Required work —
Every line below from the one containing "- Phillip Reid" through the one containing "- Francisco Prado" must be transcribed exactly. Omit all lines outside that stretch.
Data listing: Begin
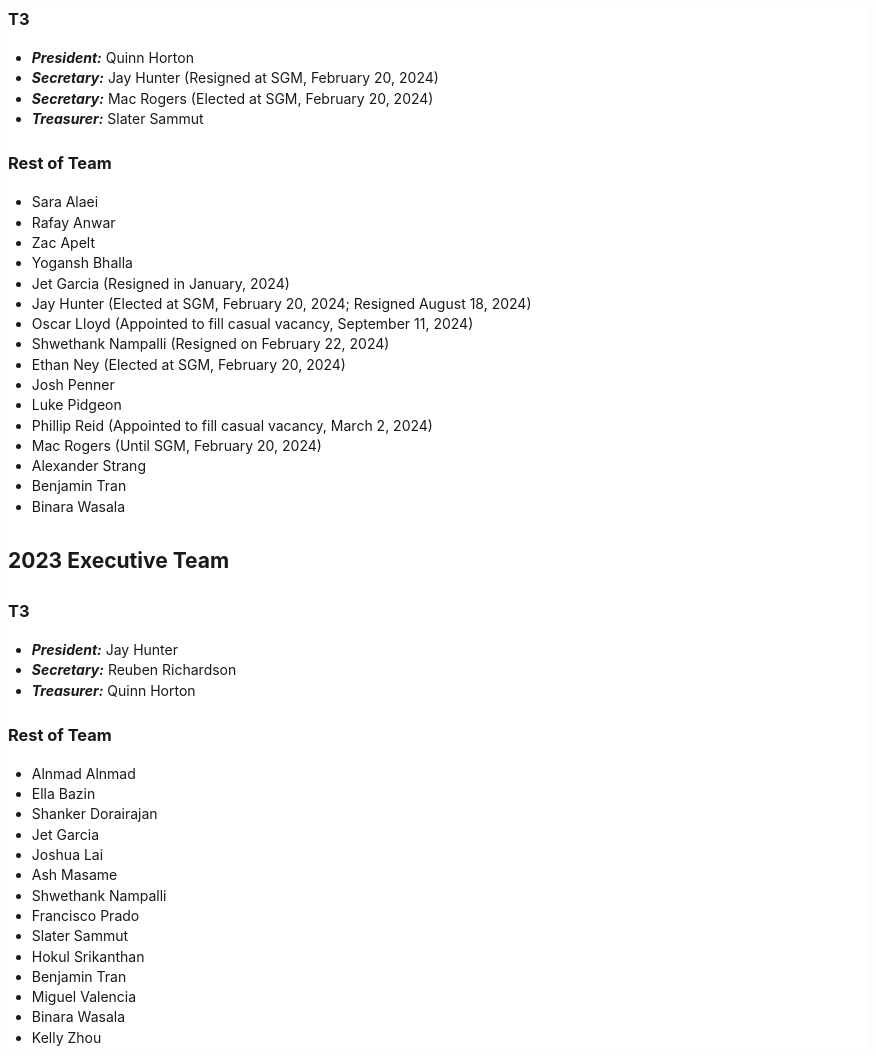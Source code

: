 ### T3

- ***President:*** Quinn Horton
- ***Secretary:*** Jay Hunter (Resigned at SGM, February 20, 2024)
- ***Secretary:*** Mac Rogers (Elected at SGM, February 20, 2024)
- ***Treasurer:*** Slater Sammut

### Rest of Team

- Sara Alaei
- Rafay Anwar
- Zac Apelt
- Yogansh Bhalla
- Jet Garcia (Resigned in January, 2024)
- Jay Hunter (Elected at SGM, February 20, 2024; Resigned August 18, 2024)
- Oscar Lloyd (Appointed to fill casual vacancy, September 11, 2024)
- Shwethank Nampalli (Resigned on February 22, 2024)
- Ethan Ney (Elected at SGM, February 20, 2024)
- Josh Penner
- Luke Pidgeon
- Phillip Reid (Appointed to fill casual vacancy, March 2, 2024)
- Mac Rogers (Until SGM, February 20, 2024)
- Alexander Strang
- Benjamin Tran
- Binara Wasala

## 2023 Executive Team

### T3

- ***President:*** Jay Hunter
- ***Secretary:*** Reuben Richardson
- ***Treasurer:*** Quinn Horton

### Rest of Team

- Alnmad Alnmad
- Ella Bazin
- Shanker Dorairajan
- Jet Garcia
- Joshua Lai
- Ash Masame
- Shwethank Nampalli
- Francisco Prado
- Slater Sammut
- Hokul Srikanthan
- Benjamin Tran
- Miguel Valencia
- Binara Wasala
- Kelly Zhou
Data listing: End
Task result —
- Phillip Reid (Appointed to fill casual vacancy, March 2, 2024)
- Mac Rogers (Until SGM, February 20, 2024)
- Alexander Strang
- Benjamin Tran
- Binara Wasala

## 2023 Executive Team

### T3

- ***President:*** Jay Hunter
- ***Secretary:*** Reuben Richardson
- ***Treasurer:*** Quinn Horton

### Rest of Team

- Alnmad Alnmad
- Ella Bazin
- Shanker Dorairajan
- Jet Garcia
- Joshua Lai
- Ash Masame
- Shwethank Nampalli
- Francisco Prado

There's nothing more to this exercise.